◆ **WHAT YOU SHOULD DO**
Transcribe only the lines in the data below falling between the line with "- Use database queries efficiently" and the line with "conductor of electricity.", including those two lines, and leave out any picture.

^^^^^^^^

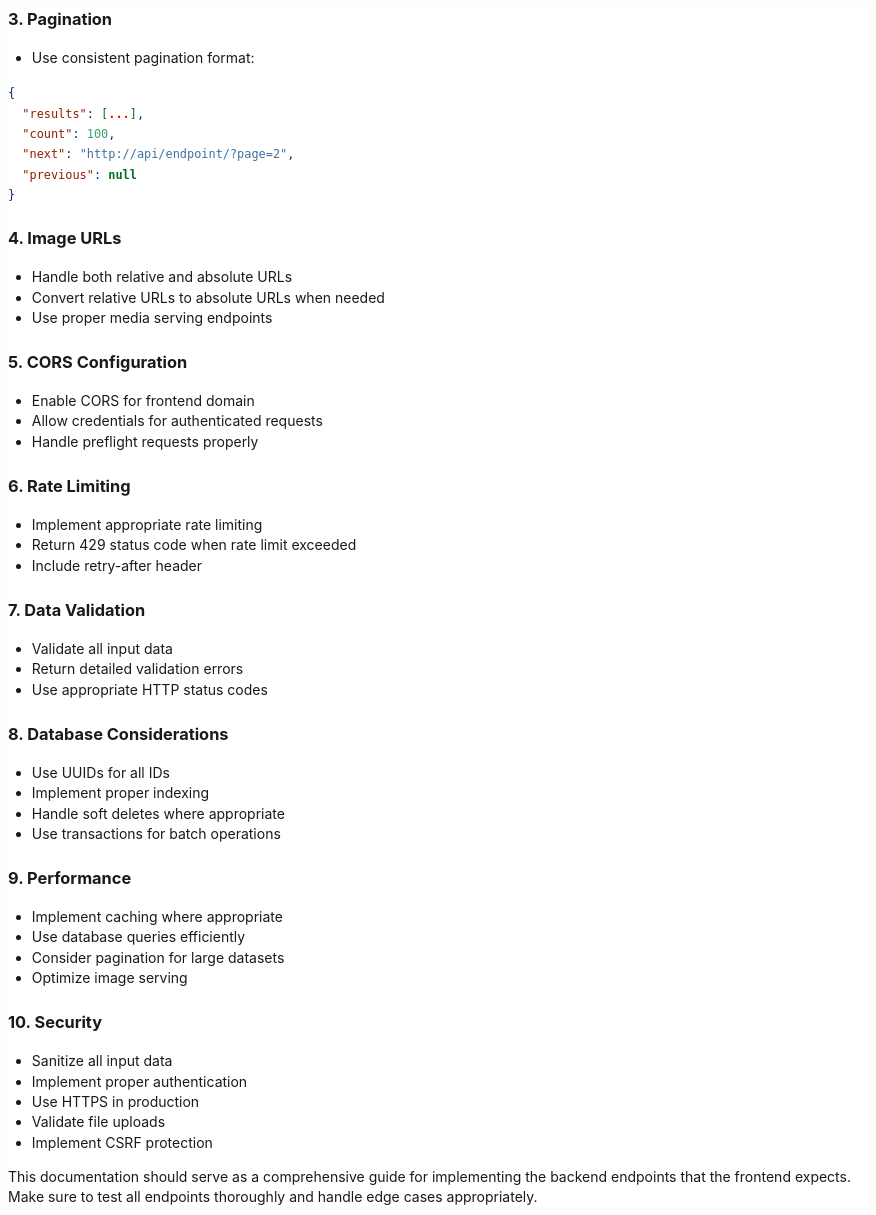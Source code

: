 ### 3. Pagination
- Use consistent pagination format:
```json
{
  "results": [...],
  "count": 100,
  "next": "http://api/endpoint/?page=2",
  "previous": null
}
```

### 4. Image URLs
- Handle both relative and absolute URLs
- Convert relative URLs to absolute URLs when needed
- Use proper media serving endpoints

### 5. CORS Configuration
- Enable CORS for frontend domain
- Allow credentials for authenticated requests
- Handle preflight requests properly

### 6. Rate Limiting
- Implement appropriate rate limiting
- Return 429 status code when rate limit exceeded
- Include retry-after header

### 7. Data Validation
- Validate all input data
- Return detailed validation errors
- Use appropriate HTTP status codes

### 8. Database Considerations
- Use UUIDs for all IDs
- Implement proper indexing
- Handle soft deletes where appropriate
- Use transactions for batch operations

### 9. Performance
- Implement caching where appropriate
- Use database queries efficiently
- Consider pagination for large datasets
- Optimize image serving

### 10. Security
- Sanitize all input data
- Implement proper authentication
- Use HTTPS in production
- Validate file uploads
- Implement CSRF protection

This documentation should serve as a comprehensive guide for implementing the backend endpoints that the frontend expects. Make sure to test all endpoints thoroughly and handle edge cases appropriately.



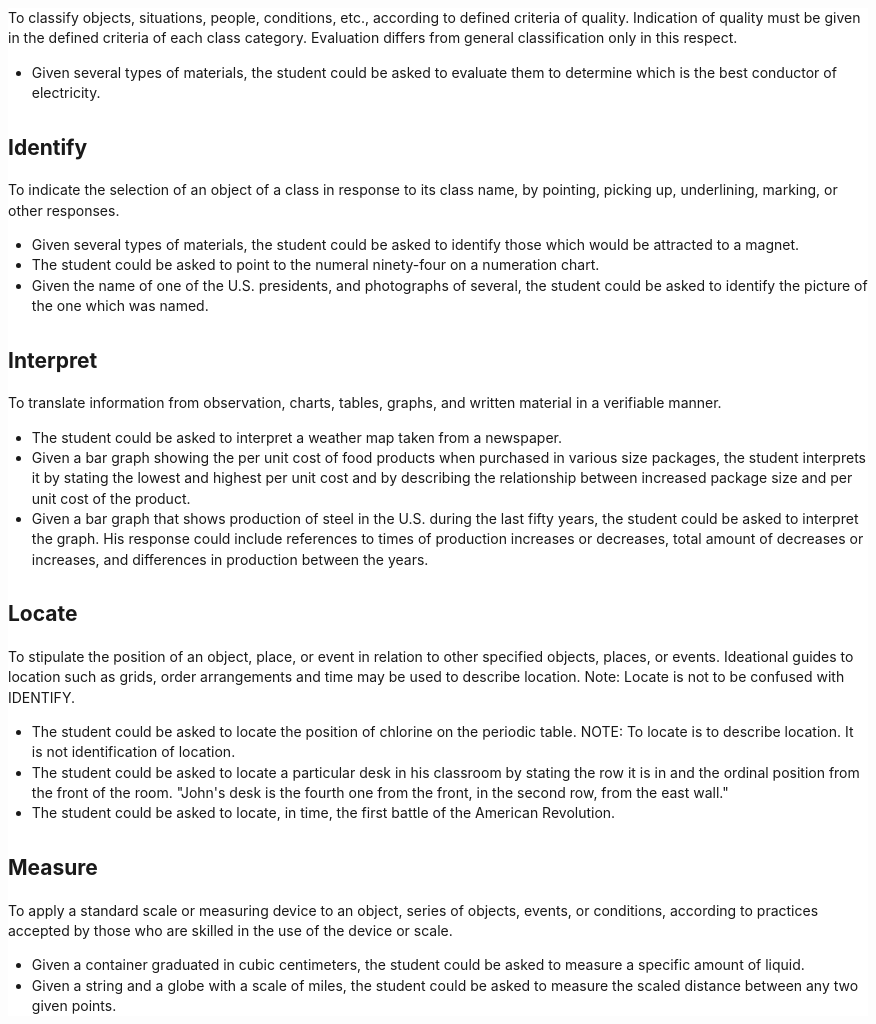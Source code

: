  To classify objects, situations, people, conditions, etc., according to defined criteria of quality. Indication of quality must be given in the defined criteria of each class category. Evaluation differs from general classification only in this respect.

-  Given several types of materials, the student could be asked to evaluate them to determine which is the best conductor of electricity.

## Identify

 To indicate the selection of an object of a class in response to its class name, by pointing, picking up, underlining, marking, or other responses.

-  Given several types of materials, the student could be asked to identify those which would be attracted to a magnet.
-  The student could be asked to point to the numeral ninety-four on a numeration chart.
-  Given the name of one of the U.S. presidents, and photographs of several, the student could be asked to identify the picture of the one which was named.

## Interpret

 To translate information from observation, charts, tables, graphs, and written material in a verifiable manner.

-  The student could be asked to interpret a weather map taken from a newspaper.
-  Given a bar graph showing the per unit cost of food products when purchased in various size packages, the student interprets it by stating the lowest and highest per unit cost and by describing the relationship between increased package size and per unit cost of the product.
-  Given a bar graph that shows production of steel in the U.S. during the last fifty years, the student could be asked to interpret the graph. His response could include references to times of production increases or decreases, total amount of decreases or increases, and differences in production between the years.

## Locate

 To stipulate the position of an object, place, or event in relation to other specified objects, places, or events. Ideational guides to location such as grids, order arrangements and time may be used to describe location. Note: Locate is not to be confused with IDENTIFY.

-  The student could be asked to locate the position of chlorine on the periodic table. NOTE: To locate is to describe location. It is not identification of location.
-  The student could be asked to locate a particular desk in his classroom by stating the row it is in and the ordinal position from the front of the room. "John's desk is the fourth one from the front, in the second row, from the east wall."
-  The student could be asked to locate, in time, the first battle of the American Revolution.

## Measure

 To apply a standard scale or measuring device to an object, series of objects, events, or conditions, according to practices accepted by those who are skilled in the use of the device or scale.

-  Given a container graduated in cubic centimeters, the student could be asked to measure a specific amount of liquid.
-  Given a string and a globe with a scale of miles, the student could be asked to measure the scaled distance between any two given points.
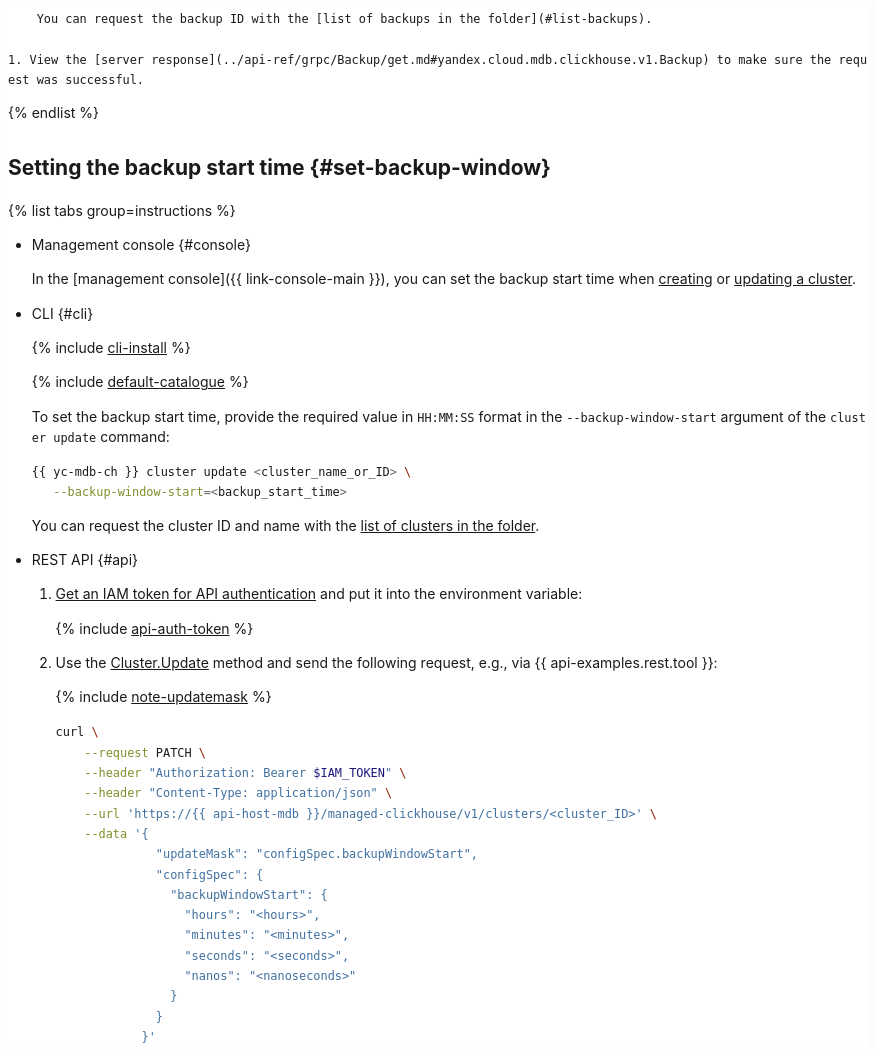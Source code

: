         You can request the backup ID with the [list of backups in the folder](#list-backups).

    1. View the [server response](../api-ref/grpc/Backup/get.md#yandex.cloud.mdb.clickhouse.v1.Backup) to make sure the request was successful.

{% endlist %}

## Setting the backup start time {#set-backup-window}

{% list tabs group=instructions %}

- Management console {#console}

  In the [management console]({{ link-console-main }}), you can set the backup start time when [creating](cluster-create.md) or [updating a cluster](update.md).

- CLI {#cli}

  {% include [cli-install](../../_includes/cli-install.md) %}

  {% include [default-catalogue](../../_includes/default-catalogue.md) %}

  To set the backup start time, provide the required value in `HH:MM:SS` format in the `--backup-window-start` argument of the `cluster update` command:

  ```bash
  {{ yc-mdb-ch }} cluster update <cluster_name_or_ID> \
     --backup-window-start=<backup_start_time>
  ```

  You can request the cluster ID and name with the [list of clusters in the folder](cluster-list.md#list-clusters).

- REST API {#api}

    1. [Get an IAM token for API authentication](../api-ref/authentication.md) and put it into the environment variable:

        {% include [api-auth-token](../../_includes/mdb/api-auth-token.md) %}

    1. Use the [Cluster.Update](../api-ref/Cluster/update.md) method and send the following request, e.g., via {{ api-examples.rest.tool }}:

        {% include [note-updatemask](../../_includes/note-api-updatemask.md) %}

        ```bash
        curl \
            --request PATCH \
            --header "Authorization: Bearer $IAM_TOKEN" \
            --header "Content-Type: application/json" \
            --url 'https://{{ api-host-mdb }}/managed-clickhouse/v1/clusters/<cluster_ID>' \
            --data '{
                      "updateMask": "configSpec.backupWindowStart",
                      "configSpec": {
                        "backupWindowStart": {
                          "hours": "<hours>",
                          "minutes": "<minutes>",
                          "seconds": "<seconds>",
                          "nanos": "<nanoseconds>"
                        }
                      }
                    }'
        ```
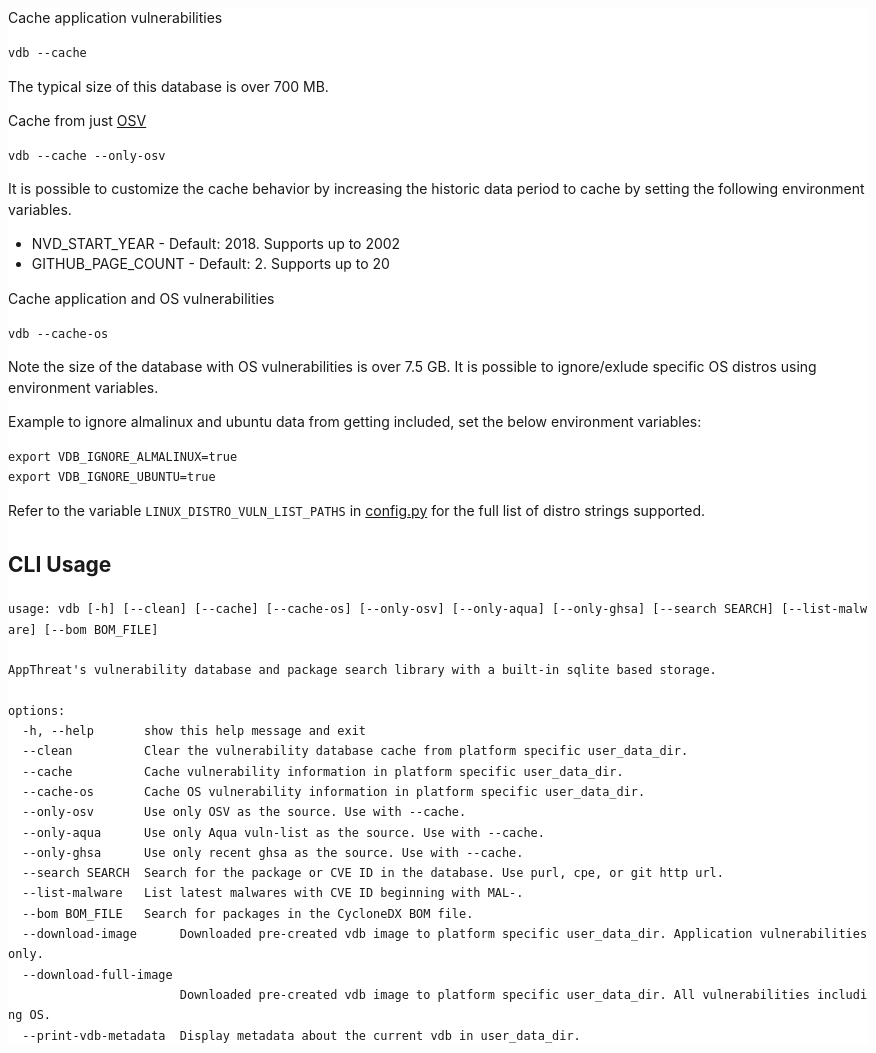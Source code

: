 Cache application vulnerabilities

```shell
vdb --cache
```

The typical size of this database is over 700 MB.

Cache from just [OSV](https://osv.dev)

```shell
vdb --cache --only-osv
```

It is possible to customize the cache behavior by increasing the historic data period to cache by setting the following environment variables.

- NVD_START_YEAR - Default: 2018. Supports up to 2002
- GITHUB_PAGE_COUNT - Default: 2. Supports up to 20

Cache application and OS vulnerabilities

```shell
vdb --cache-os
```

Note the size of the database with OS vulnerabilities is over 7.5 GB. It is possible to ignore/exlude specific OS distros using environment variables.

Example to ignore almalinux and ubuntu data from getting included, set the below environment variables:

```shell
export VDB_IGNORE_ALMALINUX=true
export VDB_IGNORE_UBUNTU=true
```

Refer to the variable `LINUX_DISTRO_VULN_LIST_PATHS` in [config.py](./vdb/lib/config.py) for the full list of distro strings supported.

## CLI Usage

```shell
usage: vdb [-h] [--clean] [--cache] [--cache-os] [--only-osv] [--only-aqua] [--only-ghsa] [--search SEARCH] [--list-malware] [--bom BOM_FILE]

AppThreat's vulnerability database and package search library with a built-in sqlite based storage.

options:
  -h, --help       show this help message and exit
  --clean          Clear the vulnerability database cache from platform specific user_data_dir.
  --cache          Cache vulnerability information in platform specific user_data_dir.
  --cache-os       Cache OS vulnerability information in platform specific user_data_dir.
  --only-osv       Use only OSV as the source. Use with --cache.
  --only-aqua      Use only Aqua vuln-list as the source. Use with --cache.
  --only-ghsa      Use only recent ghsa as the source. Use with --cache.
  --search SEARCH  Search for the package or CVE ID in the database. Use purl, cpe, or git http url.
  --list-malware   List latest malwares with CVE ID beginning with MAL-.
  --bom BOM_FILE   Search for packages in the CycloneDX BOM file.
  --download-image      Downloaded pre-created vdb image to platform specific user_data_dir. Application vulnerabilities only.
  --download-full-image
                        Downloaded pre-created vdb image to platform specific user_data_dir. All vulnerabilities including OS.
  --print-vdb-metadata  Display metadata about the current vdb in user_data_dir.
```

^^^^^^^^

◆ **RESULT BELOW**
- Use database queries efficiently
- Consider pagination for large datasets
- Optimize image serving

### 10. Security
- Sanitize all input data
- Implement proper authentication
- Use HTTPS in production
- Validate file uploads
- Implement CSRF protection

This documentation should serve as a comprehensive guide for implementing the backend endpoints that the frontend expects. Make sure to test all endpoints thoroughly and handle edge cases appropriately.



Source code

:  To classify objects, situations, people, conditions, etc., according to defined criteria of quality. Indication of quality must be given in the defined criteria of each class category. Evaluation differs from general classification only in this respect.

-  Given several types of materials, the student could be asked to evaluate them to determine which is the best conductor of electricity.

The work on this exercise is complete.